A study by Kroll Business Intelligence and Investigations done in 2011, showed that 60 percent of company fraud had been perpetrated by employees, and that was an increase from the 2010s 55 percent.
Another study done by the same company in 2015, says that 75% of companies say they have fallen victim to fraud in the previous year, and 81% of those say that the fraud was committed by one or more insiders. Kroll states that this is an increase of 72 percent from the previous survey.
Of the staff members identified, 36 percent of the fraudulent activity was done by senior or middle-management, 45 percent by a junior employee, and 23 percent at the hands of an agent, consultant or company intermediary.
In many cases, the fraud included some sort of loss, theft, or attack against the company’s information and data.

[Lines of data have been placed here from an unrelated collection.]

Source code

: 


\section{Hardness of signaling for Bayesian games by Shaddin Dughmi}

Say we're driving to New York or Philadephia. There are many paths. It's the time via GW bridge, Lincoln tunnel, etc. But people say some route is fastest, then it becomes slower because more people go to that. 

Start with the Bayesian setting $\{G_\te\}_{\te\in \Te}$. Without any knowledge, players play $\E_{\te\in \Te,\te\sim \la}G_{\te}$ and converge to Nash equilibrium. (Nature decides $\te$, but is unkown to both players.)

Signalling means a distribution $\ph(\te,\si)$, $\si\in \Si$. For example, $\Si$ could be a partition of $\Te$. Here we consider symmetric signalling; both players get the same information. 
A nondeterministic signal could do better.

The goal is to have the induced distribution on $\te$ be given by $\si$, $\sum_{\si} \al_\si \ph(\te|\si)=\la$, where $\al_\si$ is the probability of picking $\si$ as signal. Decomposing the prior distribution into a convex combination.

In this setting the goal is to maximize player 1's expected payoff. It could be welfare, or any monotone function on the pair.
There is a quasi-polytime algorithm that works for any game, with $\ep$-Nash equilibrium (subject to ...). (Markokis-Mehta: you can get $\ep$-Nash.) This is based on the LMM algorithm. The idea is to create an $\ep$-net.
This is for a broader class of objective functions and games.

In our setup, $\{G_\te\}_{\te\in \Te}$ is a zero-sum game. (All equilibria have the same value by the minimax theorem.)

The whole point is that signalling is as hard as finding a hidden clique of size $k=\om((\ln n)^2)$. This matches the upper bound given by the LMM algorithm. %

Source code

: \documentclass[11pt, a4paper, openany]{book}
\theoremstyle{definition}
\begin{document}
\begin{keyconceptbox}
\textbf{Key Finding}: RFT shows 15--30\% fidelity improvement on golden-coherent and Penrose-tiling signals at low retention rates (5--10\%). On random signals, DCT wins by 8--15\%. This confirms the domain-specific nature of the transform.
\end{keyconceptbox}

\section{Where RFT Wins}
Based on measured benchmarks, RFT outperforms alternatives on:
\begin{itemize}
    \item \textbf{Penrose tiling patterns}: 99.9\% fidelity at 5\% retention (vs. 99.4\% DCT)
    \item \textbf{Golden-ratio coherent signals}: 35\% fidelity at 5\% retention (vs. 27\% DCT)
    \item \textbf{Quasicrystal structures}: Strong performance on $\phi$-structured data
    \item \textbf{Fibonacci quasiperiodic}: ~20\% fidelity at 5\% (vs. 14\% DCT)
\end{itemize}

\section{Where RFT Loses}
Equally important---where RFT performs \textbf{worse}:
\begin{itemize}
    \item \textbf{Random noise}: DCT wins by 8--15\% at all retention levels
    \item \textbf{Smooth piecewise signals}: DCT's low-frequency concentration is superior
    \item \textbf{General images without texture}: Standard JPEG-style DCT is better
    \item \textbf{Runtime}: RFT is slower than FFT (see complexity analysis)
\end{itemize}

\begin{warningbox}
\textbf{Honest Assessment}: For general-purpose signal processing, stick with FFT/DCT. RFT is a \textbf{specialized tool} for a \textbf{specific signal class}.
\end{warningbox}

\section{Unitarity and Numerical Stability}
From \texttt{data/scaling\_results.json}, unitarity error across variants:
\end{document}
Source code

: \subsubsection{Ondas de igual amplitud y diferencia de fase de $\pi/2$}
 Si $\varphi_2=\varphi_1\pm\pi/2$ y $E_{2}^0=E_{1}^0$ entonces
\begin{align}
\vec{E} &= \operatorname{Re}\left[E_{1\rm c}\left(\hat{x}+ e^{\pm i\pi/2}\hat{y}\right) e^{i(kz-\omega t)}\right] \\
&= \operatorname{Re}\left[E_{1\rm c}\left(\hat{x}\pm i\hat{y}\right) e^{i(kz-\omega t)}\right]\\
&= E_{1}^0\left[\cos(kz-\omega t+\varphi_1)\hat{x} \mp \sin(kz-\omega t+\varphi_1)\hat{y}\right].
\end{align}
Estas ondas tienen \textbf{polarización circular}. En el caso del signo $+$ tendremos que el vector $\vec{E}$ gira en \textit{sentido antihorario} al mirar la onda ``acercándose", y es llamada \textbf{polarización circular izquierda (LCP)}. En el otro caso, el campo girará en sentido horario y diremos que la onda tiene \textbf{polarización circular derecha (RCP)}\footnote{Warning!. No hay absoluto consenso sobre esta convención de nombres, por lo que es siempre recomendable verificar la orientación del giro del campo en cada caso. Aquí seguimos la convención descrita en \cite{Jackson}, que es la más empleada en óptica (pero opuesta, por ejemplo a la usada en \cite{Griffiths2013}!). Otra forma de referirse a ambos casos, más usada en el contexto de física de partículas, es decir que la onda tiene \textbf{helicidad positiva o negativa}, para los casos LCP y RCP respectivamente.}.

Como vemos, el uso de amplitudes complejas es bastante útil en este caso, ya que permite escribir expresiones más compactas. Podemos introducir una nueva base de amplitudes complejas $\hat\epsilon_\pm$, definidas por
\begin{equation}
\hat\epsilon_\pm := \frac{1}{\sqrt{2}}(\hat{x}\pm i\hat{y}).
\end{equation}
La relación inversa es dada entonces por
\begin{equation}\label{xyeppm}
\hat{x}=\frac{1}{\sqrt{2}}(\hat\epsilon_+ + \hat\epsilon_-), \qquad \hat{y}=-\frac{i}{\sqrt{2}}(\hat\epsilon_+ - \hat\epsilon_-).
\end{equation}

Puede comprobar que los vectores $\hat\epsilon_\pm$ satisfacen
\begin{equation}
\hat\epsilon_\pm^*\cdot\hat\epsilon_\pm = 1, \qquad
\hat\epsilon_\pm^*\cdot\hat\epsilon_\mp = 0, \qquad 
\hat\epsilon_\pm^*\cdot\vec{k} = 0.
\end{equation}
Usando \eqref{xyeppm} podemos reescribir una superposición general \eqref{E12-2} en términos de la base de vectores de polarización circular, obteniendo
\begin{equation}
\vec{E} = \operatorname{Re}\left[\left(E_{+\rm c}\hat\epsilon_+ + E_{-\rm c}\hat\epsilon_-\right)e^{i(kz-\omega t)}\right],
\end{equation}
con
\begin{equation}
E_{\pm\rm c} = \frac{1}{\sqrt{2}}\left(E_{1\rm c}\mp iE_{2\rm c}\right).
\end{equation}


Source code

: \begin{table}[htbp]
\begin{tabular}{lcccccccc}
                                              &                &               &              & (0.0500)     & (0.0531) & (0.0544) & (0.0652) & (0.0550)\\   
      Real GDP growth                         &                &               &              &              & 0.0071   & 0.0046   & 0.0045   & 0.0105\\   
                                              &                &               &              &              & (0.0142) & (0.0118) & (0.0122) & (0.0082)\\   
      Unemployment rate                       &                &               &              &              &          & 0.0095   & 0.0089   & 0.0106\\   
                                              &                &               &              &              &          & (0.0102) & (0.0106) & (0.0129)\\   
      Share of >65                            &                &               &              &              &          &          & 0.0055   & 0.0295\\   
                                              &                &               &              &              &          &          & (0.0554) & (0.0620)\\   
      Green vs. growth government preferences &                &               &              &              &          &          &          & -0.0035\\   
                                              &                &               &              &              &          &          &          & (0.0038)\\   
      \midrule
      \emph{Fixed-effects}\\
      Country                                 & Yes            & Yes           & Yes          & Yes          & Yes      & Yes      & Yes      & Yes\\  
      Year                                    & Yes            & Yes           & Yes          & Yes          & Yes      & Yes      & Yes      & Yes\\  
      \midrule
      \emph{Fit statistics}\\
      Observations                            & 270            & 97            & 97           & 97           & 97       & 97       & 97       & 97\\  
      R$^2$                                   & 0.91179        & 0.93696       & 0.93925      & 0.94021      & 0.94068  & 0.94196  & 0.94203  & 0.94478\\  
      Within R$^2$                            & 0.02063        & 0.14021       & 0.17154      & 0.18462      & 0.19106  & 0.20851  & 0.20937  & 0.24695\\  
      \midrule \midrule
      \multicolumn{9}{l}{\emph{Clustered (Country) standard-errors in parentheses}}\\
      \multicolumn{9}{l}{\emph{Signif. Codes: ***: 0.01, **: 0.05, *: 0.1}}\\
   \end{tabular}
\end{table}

Kroll’s Chairman, Daniel Karson, made the following comment. “One of the most telling results from this year’s report is how vulnerable to fraud companies are feeling. In one form or another, the sceptre of fraud arises in virtually every business relationship. What our report drives home is that fraud is often an ‘inside job’ and that companies must address both internal and external relationships. If they are to most effectively protect their money, property, and private data.”

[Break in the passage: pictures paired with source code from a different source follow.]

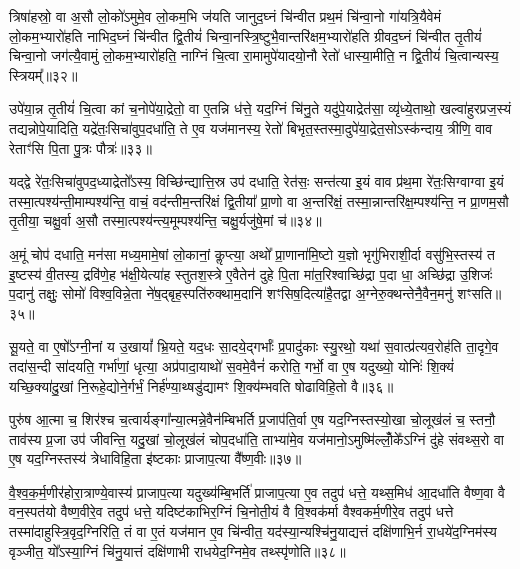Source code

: त्रिषा॑हस्रो॒ वा अ॒सौ लो॒को॑\-ऽमुमे॒व लो॒कम॒भि ज॑यति जानुद॒घ्नं चि॑न्वीत प्रथ॒मं चि॑न्वा॒नो गा॑यत्रि॒यैवेमं लो॒कम॒भ्यारो॑हति नाभिद॒घ्नं चि॑न्वीत द्वि॒तीयं॑ चिन्वा॒नस्त्रि॒ष्टुभै॒वान्तरि॑क्षम॒भ्यारो॑हति ग्रीवद॒घ्नं चि॑न्वीत तृ॒तीयं॑ चिन्वा॒नो जग॑त्यै॒वामुं लो॒कम॒भ्यारो॑हति॒ नाग्निं चि॒त्वा रा॒मामुपे॑यादयो॒नौ रेतो॑ धास्या॒मीति॒ न द्वि॒तीयं॑ चि॒त्वान्यस्य॒ स्त्रियम्᳚॥३२॥

उपे॑या॒न्न तृ॒तीयं॑ चि॒त्वा कां च॒नोपे॑या॒द्रेतो॒ वा ए॒तन्नि ध॑त्ते॒ यद॒ग्निं चि॑नु॒ते यदु॑पे॒याद्रेत॑सा॒ व्यृ॑ध्ये॒ताथो॒ खल्वा॑हुरप्रज॒स्यं तद्यन्नोपे॒यादिति॒ यद्रे॑तः॒सिचा॑वुप॒दधा॑ति॒ ते ए॒व यज॑मानस्य॒ रेतो॑ बिभृत॒स्तस्मा॒दुपे॑या॒द्रेत॒सो\-ऽस्क॑न्दाय॒ त्रीणि॒ वाव रेताꣳ॑सि पि॒ता पु॒त्रः पौत्रः॑॥३३॥

यद्द्वे रे॑तः॒सिचा॑वुपद॒ध्याद्रेतो᳚\-ऽस्य॒ विच्छि॑न्द्यात्ति॒स्र उप॑ दधाति॒ रेत॑सः॒ सन्त॑त्या इ॒यं वाव प्र॑थ॒मा रे॑तः॒सिग्वाग्वा इ॒यं तस्मा॒त्पश्य॑न्ती॒माम्पश्य॑न्ति॒ वाचं॒ वद॑न्तीम॒न्तरि॑क्षं द्वि॒तीया᳚ प्रा॒णो वा अ॒न्तरि॑क्षं॒ तस्मा॒न्नान्तरि॑क्ष॒म्पश्य॑न्ति॒ न प्रा॒णम॒सौ तृ॒तीया॒ चक्षु॒र्वा अ॒सौ तस्मा॒त्पश्य॑न्त्य॒मूम्पश्य॑न्ति॒ चक्षु॒र्यजु॑षे॒मां च॑॥३४॥

अ॒मूं चोप॑ दधाति॒ मन॑सा मध्य॒मामे॒षां लो॒कानां॒ कॢप्त्या॒ अथो᳚ प्रा॒णाना॑मि॒ष्टो य॒ज्ञो भृगु॑भिराशी॒र्दा वसु॑भि॒स्तस्य॑ त इ॒ष्टस्य॑ वी॒तस्य॒ द्रवि॑णे॒ह भ॑क्षी॒येत्या॑ह स्तुतश॒स्त्रे ए॒वैतेन॑ दुहे पि॒ता मा॑त॒रिश्वाच्छि॑द्रा प॒दा धा॒ अच्छि॑द्रा उ॒शिजः॑ प॒दानु॑ तक्षुः॒ सोमो॑ विश्व॒विन्ने॒ता ने॑ष॒द्बृह॒स्पति॑रुक्थाम॒दानि॑ शꣳसिष॒दित्या॑है॒तद्वा अ॒ग्नेरु॒क्थन्तेनै॒वैन॒मनु॑ शꣳसति॥३५॥

{\anuvakamend[{मि॒नु॒यात्तृ॒तीयं॑ चिन्वा॒नस्त्रियं॒ पौत्र॑श्च॒ वै स॒प्तद॑श च॥८॥}]}

सू॒यते॒ वा ए॒षो᳚\-ऽग्नी॒नां य उ॒खायां᳚ भ्रि॒यते॒ यद॒धः सा॒दये॒द्गर्भाः᳚ प्र॒पादु॑काः स्यु॒रथो॒ यथा॑ स॒वात्प्र॑त्यव॒रोह॑ति ता॒दृगे॒व तदा॑स॒न्दी सा॑दयति॒ गर्भा॑णां॒ धृत्या॒ अप्र॑पादा॒याथो॑ स॒वमे॒वैनं॑ करोति॒ गर्भो॒ वा ए॒ष यदुख्यो॒ योनिः॑ शि॒क्यं॑ यच्छि॒क्या॑दु॒खां नि॒रूहे॒द्योने॒र्गर्भं॒ निर्\mbox{}ह॑ण्या॒थ्षडु॑द्यामꣳ शि॒क्य॑म्भवति षोढाविहि॒तो वै॥३६॥

पुरु॑ष आ॒त्मा च॒ शिर॑श्च च॒त्वार्यङ्गा᳚न्या॒त्मन्ने॒वैन॑म्बिभर्ति प्र॒जाप॑ति॒र्वा ए॒ष यद॒ग्निस्तस्यो॒खा चो॒लूख॑लं च॒ स्तनौ॒ ताव॑स्य प्र॒जा उप॑ जीवन्ति॒ यदु॒खां चो॒लूख॑लं चोप॒दधा॑ति॒ ताभ्या॑मे॒व यज॑मानो॒\-ऽमुष्मि॑ल्लोँ॒के᳚\-ऽग्निं दु॑हे संवथ्स॒रो वा ए॒ष यद॒ग्निस्तस्य॑ त्रेधाविहि॒ता इ॑ष्टकाः प्राजाप॒त्या वै᳚ष्ण॒वीः॥३७॥

वै॒श्व॒क॒र्म॒णीर॑होरा॒त्राण्ये॒वास्य॑ प्राजाप॒त्या यदुख्य॑म्बि॒भर्ति॑ प्राजाप॒त्या ए॒व तदुप॑ धत्ते॒ यथ्स॒मिध॑ आ॒दधा॑ति वैष्ण॒वा वै वन॒स्पत॑यो वैष्ण॒वीरे॒व तदुप॑ धत्ते॒ यदिष्ट॑काभिर॒ग्निं चि॒नोती॒यं वै वि॒श्वक॑र्मा वैश्वकर्म॒णीरे॒व तदुप॑ धत्ते तस्मा॑दाहुस्त्रि॒वृद॒ग्निरिति॒ तं वा ए॒तं यज॑मान ए॒व चि॑न्वीत॒ यद॑स्या॒न्यश्चि॑नु॒याद्यत्तं दक्षि॑णाभि॒र्न रा॒धये॑द॒ग्निम॑स्य वृञ्जीत॒ यो᳚\-ऽस्या॒ग्निं चि॑नु॒यात्तं दक्षि॑णाभी राधयेद॒ग्निमे॒व तथ्स्पृ॑णोति॥३८॥

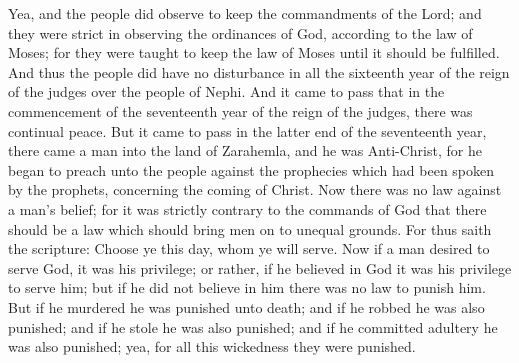 Yea, and the people did observe to keep the commandments of the Lord; and they were strict in observing the ordinances of God, according to the law of Moses; for they were taught to keep the law of Moses until it should be fulfilled.
\bverse \iffalse And thus the people did have no disturbance in all the sixteenth year of the reign of the judges over the people of Nephi. \fi
And thus the people did have no disturbance in all the sixteenth year of the reign of the judges over the people of Nephi.
\bverse \iffalse And it came to pass that in the commencement of the seventeenth year of the reign of the judges, there was continual peace. \fi
And it came to pass that in the commencement of the seventeenth year of the reign of the judges, there was continual peace.
\bverse \iffalse But it came to pass in the latter end of the seventeenth year, there came a man into the land of Zarahemla, and he was Anti-Christ, for he began to preach unto the people against the prophecies which had been spoken by the prophets, concerning the coming of Christ. \fi
But it came to pass in the latter end of the seventeenth year, there came a man into the land of Zarahemla, and he was Anti-Christ, for he began to preach unto the people against the prophecies which had been spoken by the prophets, concerning the coming of Christ.
\bverse \iffalse Now there was no law against a man's belief; for it was strictly contrary to the commands of God that there should be a law which should bring men on to unequal grounds. \fi
Now there was no law against a man's belief; for it was strictly contrary to the commands of God that there should be a law which should bring men on to unequal grounds.
\bverse \iffalse For thus saith the scripture: Choose ye this day, whom ye will serve. \fi
For thus saith the scripture: Choose ye this day, whom ye will serve.
\bverse \iffalse Now if a man desired to serve God, it was his privilege; or rather, if he believed in God it was his privilege to serve him; but if he did not believe in him there was no law to punish him. \fi
Now if a man desired to serve God, it was his privilege; or rather, if he believed in God it was his privilege to serve him; but if he did not believe in him there was no law to punish him.
\bverse \iffalse But if he murdered he was punished unto death; and if he robbed he was also punished; and if he stole he was also punished; and if he committed adultery he was also punished; yea, for all this wickedness they were punished. \fi
But if he murdered he was punished unto death; and if he robbed he was also punished; and if he stole he was also punished; and if he committed adultery he was also punished; yea, for all this wickedness they were punished.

Clearly, things are getting worse instead of better. And clearly, something needs to be done.
What Can be Done at the Corporate Level?
Your best line of defense likely needs to start at the top. And since larger corporations often have more checks and balances in place, it’s typically the small and mid-size businesses that really need to step up their game here.
Most times, fraud will fall into three categories. Outright theft, asset misuse, and financial statement fraud. Theft—in various forms—covers the majority of fraudulent activity, and sadly, it’s mostly done by employees.
One of the major reasons small to mid-size companies are impacted the most is that in many cases employees handle more than one specific task, and often there is less expertise overall.
Use a VPN.
In most cases, using a VPN that keeps log files isn’t recommended, however, there are cases where employees involved in suspicious behavior online have been caught due to an organizations security measures and logs. Your company may not have the budget for that type of security, but you should be able to cover the cost of a VPN. Just look for one that logs all online activity. Check out the VPNpro review of ExpressVPN.
Set up and Maintain Internal Controls.
Make sure to keep access to financial account information and inventory access. For things like overtime, check writing, expense reimbursements, and all accounting and/or payroll functions, consider having some sort of multi-person sign-off method in place.
Segregate Accounting Duties.
Having one person who can handle all bookkeeping and accounting responsibilities might seem like a good thing, but it could be a recipe for disaster or an invitation to do you harm. If at all possible, it’s a better idea to have at least two people handling these duties where one handles cash and the other handles accounting. This lowers the chances of fraud going unnoticed.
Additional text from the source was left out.